Despite the growing number of companies owning cryptocurrencies, there is little clarity on how to handle these assets in bankruptcy scenarios. The lack of clear guidance from bankruptcy courts regarding the classification of cryptocurrencies under insolvency law creates uncertainty for creditors. Unlike traditional currencies, cryptocurrencies are in a regulatory gray area in bankruptcy proceedings.
The bankruptcy process of a cryptocurrency exchange begins with the filing of an insolvency petition, after which the court begins the process of liquidating the assets of the exchange to satisfy creditors. The important question is who owns the funds - the exchange or the customers. The court then sets the order of distribution of assets, considering the priority of creditors and the possible value of cryptocurrencies. This can lead to significant losses for clients if their funds are recognized as corporate assets. Importantly, the valuation is affected by the high volatility of cryptocurrencies.

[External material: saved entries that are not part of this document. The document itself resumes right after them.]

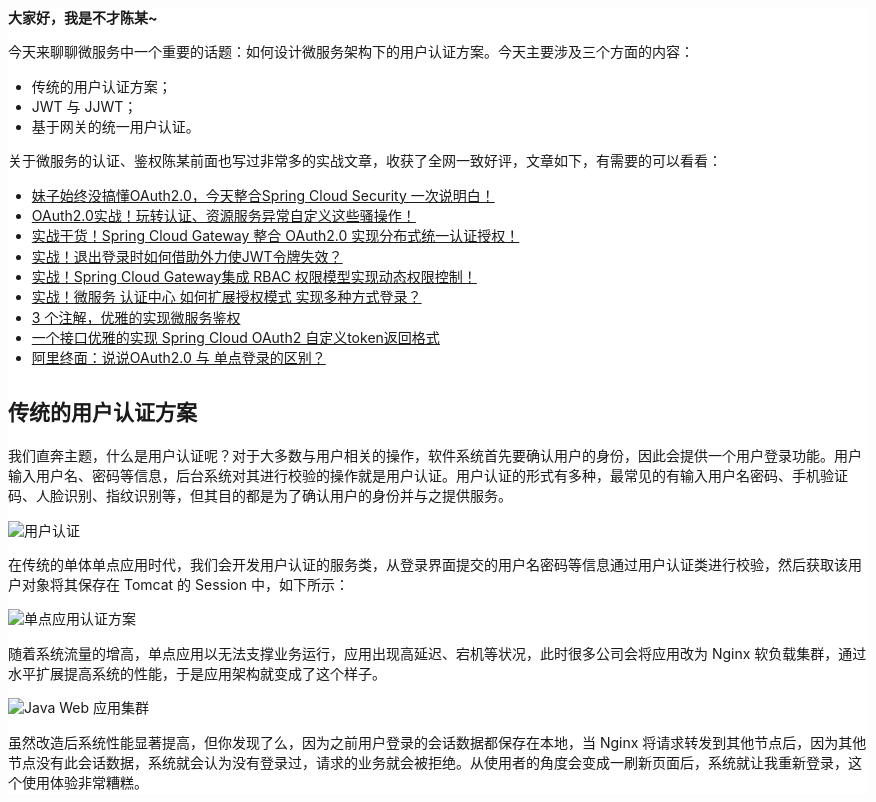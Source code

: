 **大家好，我是不才陈某~**

今天来聊聊微服务中一个重要的话题：如何设计微服务架构下的用户认证方案。今天主要涉及三个方面的内容：

- 传统的用户认证方案；
- JWT 与 JJWT；
- 基于网关的统一用户认证。

关于微服务的认证、鉴权陈某前面也写过非常多的实战文章，收获了全网一致好评，文章如下，有需要的可以看看：

- [妹子始终没搞懂OAuth2.0，今天整合Spring Cloud Security 一次说明白！](https://mp.weixin.qq.com/s?__biz=MzU3MDAzNDg1MA==&mid=2247502682&idx=1&sn=52a15b623ab6135c134b8262bd605946&chksm=fcf71497cb809d81f1d2dbce76b3e00170f085306b2a2a67a807a6d9e2cf03bf1de3b8f203a2&scene=178&cur_album_id=2151150065472569352#rd)
- [OAuth2.0实战！玩转认证、资源服务异常自定义这些骚操作！](https://mp.weixin.qq.com/s?__biz=MzU3MDAzNDg1MA==&mid=2247502905&idx=1&sn=32ba3ae4e0a4097d238f64719c88b7f7&chksm=fcf713f4cb809ae2ccb706b8e9f8184739d3c7b97d388467bfe9ff31a8c15768b6de05054f08&scene=178&cur_album_id=2151150065472569352#rd)
- [实战干货！Spring Cloud Gateway 整合 OAuth2.0 实现分布式统一认证授权！](https://mp.weixin.qq.com/s?__biz=MzU3MDAzNDg1MA==&mid=2247503249&idx=1&sn=b33ae3ff70a08b17ee0779d6ccb30b53&chksm=fcf7125ccb809b4aa4985da09e620e06c606754e6a72681c93dcc88bdc9aa7ba0cb64f52dbc3&scene=178&cur_album_id=2151150065472569352#rd)
- [实战！退出登录时如何借助外力使JWT令牌失效？](https://mp.weixin.qq.com/s?__biz=MzU3MDAzNDg1MA==&mid=2247504322&idx=1&sn=4b0a2488a4edcb025d0694604e86f840&chksm=fcf70e0fcb808719b98a65891bc08e9490db09f07debd4521052978a319ab052f8a72b93c1a7&scene=178&cur_album_id=2151150065472569352#rd)
- [实战！Spring Cloud Gateway集成 RBAC 权限模型实现动态权限控制！](https://mp.weixin.qq.com/s?__biz=MzU3MDAzNDg1MA==&mid=2247504442&idx=1&sn=48c1dd73c038e3d936db4e5134f7bbc2&chksm=fcf70df7cb8084e1556cac092fdb68ffd6503cbb287485ef76e9941611d134258c38d03e890a&scene=178&cur_album_id=2151150065472569352#rd)
- [实战！微服务 认证中心 如何扩展授权模式 实现多种方式登录？](https://mp.weixin.qq.com/s?__biz=MzU3MDAzNDg1MA==&mid=2247506358&idx=1&sn=89b361870244b68c351383555fbf9705&chksm=fcf7067bcb808f6d38694b16b3b8480894c30dc885f46d349ef95c4550fdbd8f9a00aaf8b708&scene=178&cur_album_id=2151150065472569352#rd)
- [3 个注解，优雅的实现微服务鉴权](https://mp.weixin.qq.com/s?__biz=MzU3MDAzNDg1MA==&mid=2247512286&idx=1&sn=4ca3339cc0428c72a7885957d5ee9241&chksm=fcf76f13cb80e605f878498bae159cfe2b55f03334b32dd77bac46d2fc3e2c0d2e5cafbd7d7c&scene=178&cur_album_id=2151150065472569352#rd)
- [一个接口优雅的实现 Spring Cloud OAuth2 自定义token返回格式](https://mp.weixin.qq.com/s?__biz=MzU3MDAzNDg1MA==&mid=2247514149&idx=1&sn=48e6952620d9fdb2363aa6c86af0e2f2&chksm=fcf767e8cb80eefeefdc23e35600cf296af25c07a1da77526489cc4fc58a19d3f53723f5a5f2&scene=178&cur_album_id=2151150065472569352#rd)
- [阿里终面：说说OAuth2.0 与 单点登录的区别？](https://mp.weixin.qq.com/s?__biz=MzU3MDAzNDg1MA==&mid=2247516842&idx=1&sn=cb43b12820ca4d04ebf42763dfcf5bd8&chksm=fcf75d67cb80d471234a980b16474faf14b2f81fcfd69e6c3c10f8e9c81ddf81ac189f8406d9&scene=178&cur_album_id=2151150065472569352#rd)

## 传统的用户认证方案

我们直奔主题，什么是用户认证呢？对于大多数与用户相关的操作，软件系统首先要确认用户的身份，因此会提供一个用户登录功能。用户输入用户名、密码等信息，后台系统对其进行校验的操作就是用户认证。用户认证的形式有多种，最常见的有输入用户名密码、手机验证码、人脸识别、指纹识别等，但其目的都是为了确认用户的身份并与之提供服务。

![用户认证](https://mmbiz.qpic.cn/mmbiz_png/PxMzT0Oibf4jR3Y0ic4ibR5qDOccDm3q4com1JAjRlgHVvhW8rFoWTrynLfx5c1eZZx0A3r9cEL3cDaoGvPmXDr5w/640?wx_fmt=png&wxfrom=5&wx_lazy=1&wx_co=1)

在传统的单体单点应用时代，我们会开发用户认证的服务类，从登录界面提交的用户名密码等信息通过用户认证类进行校验，然后获取该用户对象将其保存在 Tomcat 的 Session 中，如下所示：

![单点应用认证方案](https://mmbiz.qpic.cn/mmbiz_png/PxMzT0Oibf4jR3Y0ic4ibR5qDOccDm3q4cozRn9FEqrf1icuY5hLmEfzbs7rqTBuhiahkKIk9cWbs8iauB81AQXyKBCg/640?wx_fmt=png&wxfrom=5&wx_lazy=1&wx_co=1)

随着系统流量的增高，单点应用以无法支撑业务运行，应用出现高延迟、宕机等状况，此时很多公司会将应用改为 Nginx 软负载集群，通过水平扩展提高系统的性能，于是应用架构就变成了这个样子。

![Java Web 应用集群](https://mmbiz.qpic.cn/mmbiz_png/PxMzT0Oibf4jR3Y0ic4ibR5qDOccDm3q4coK45kwrCh7T0MLgLLwT1Bs3TFIXCD54UrgfZGNYOWBiceMhzk2tKmW0g/640?wx_fmt=png&wxfrom=5&wx_lazy=1&wx_co=1)

虽然改造后系统性能显著提高，但你发现了么，因为之前用户登录的会话数据都保存在本地，当 Nginx 将请求转发到其他节点后，因为其他节点没有此会话数据，系统就会认为没有登录过，请求的业务就会被拒绝。从使用者的角度会变成一刷新页面后，系统就让我重新登录，这个使用体验非常糟糕。
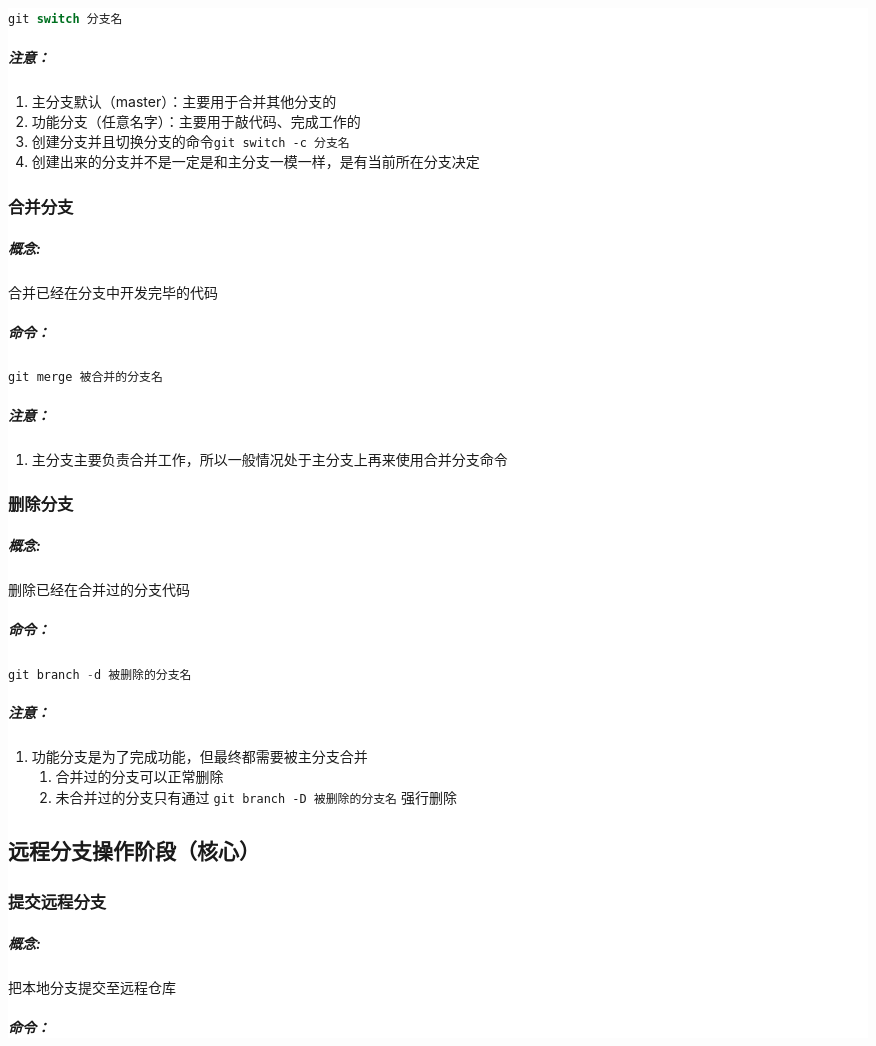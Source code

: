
```js
git switch 分支名
```

##### 注意：

1. 主分支默认（master）：主要用于合并其他分支的
2. 功能分支（任意名字）：主要用于敲代码、完成工作的
3. 创建分支并且切换分支的命令`git switch -c 分支名 `
4. 创建出来的分支并不是一定是和主分支一模一样，是有当前所在分支决定

### 合并分支

##### 概念:

合并已经在分支中开发完毕的代码

##### 命令：

```js
git merge 被合并的分支名
```

##### 注意：

1. 主分支主要负责合并工作，所以一般情况处于主分支上再来使用合并分支命令

### 删除分支

##### 概念:

删除已经在合并过的分支代码

##### 命令：

```js
git branch -d 被删除的分支名
```

##### 注意：

1. 功能分支是为了完成功能，但最终都需要被主分支合并
   1. 合并过的分支可以正常删除
   2. 未合并过的分支只有通过 `git branch -D 被删除的分支名` 强行删除



## 远程分支操作阶段（核心）

### 提交远程分支

##### 概念:

把本地分支提交至远程仓库

##### 命令：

When a cryptocurrency exchange becomes insolvent, customer claims arise in two main areas: trading-related and asset custody-related. Trading-related claims arise when an exchange has been unable to execute a trade due to its bankruptcy. Often these situations are spelled out in contracts, and the exchange can avoid liability. Custodial claims relate to customers' rights to cryptocurrencies in trust wallets. If these assets are deemed to be the property of customers, they get priority for return. Otherwise, customers can only rely on the total liquidation amount, which increases the risk of loss.
Clarifying the legal status of cryptocurrencies is critical to the distribution of assets in bankruptcy. For example, in Ruscoe v Cryptopia Ltd, New Zealand's highest court recognized cryptocurrencies as property, giving individuals ownership rights. However, different jurisdictions classify crypto-assets as either a property right (title) or a claim.
The issue of ownership of digital assets in cryptocurrency exchange bankruptcy is key to determining the rights of customers and creditors. Assets held by an exchange may be recognized as part of a company's corporate property. This means they will be used to repay the exchange's debts to creditors, including those who are not customers. For example, in the Celsius Network LLC case, the court ruled that the assets held by the exchange belong to the company itself, not the customers. This decision leaves users in a less favorable position as their funds are shared with other creditors, which can result in significant losses. This precedent underscores the importance of clear regulation of digital asset ownership and fair distribution of assets to all parties in bankruptcy.
In 2014, Mt. Gox, one of the largest bitcoin exchanges, filed to bankruptcy after a massive cyberattack that resulted in the theft of 650,000 bitcoins. At the time of the bankruptcy filing, the company had 202,000 bitcoins remaining. During the process, their value grew significantly, reaching $1.5 billion by 2018. The receiver decided to value the assets at the value at the time of the bankruptcy filing, which allowed all creditor debts to be fully satisfied and kept a surplus of $1 billion. This case highlighted the importance of choosing a fixed date for asset valuation to avoid confusion and strategic delays from creditors. Mt. Gox also demonstrated the benefits of taking a strategic approach to managing cryptocurrency assets during the bankruptcy process, which can be beneficial for both debtors and creditors.
MiCA Regulation (EU) 2023/1114, published on June 9, 2023, creates a single regulatory framework for cryptocurrency markets in the EU. Its main objectives are to protect investors, ensure financial stability and promote innovation. The regulation also addresses issues that arose during the FTX crash by imposing stricter governance, transparency and capital requirements on cryptocurrency companies. It requires most crypto asset issuers, traders and exchanges to be present in the EU for operations, which aims to improve oversight and compliance in the cryptocurrency market.
The crypto industry is a very young financial industry, and only with time and after precedents will a legal framework be developed to regulate assets at government levels. However, the lack of regulation is seen by many crypto-enthusiasts as more of a plus due to distrust of government regulations, but as we see from history, it carries significant risks. Still, looking forward, we see the prospect of digital currencies developing as full-fledged assets.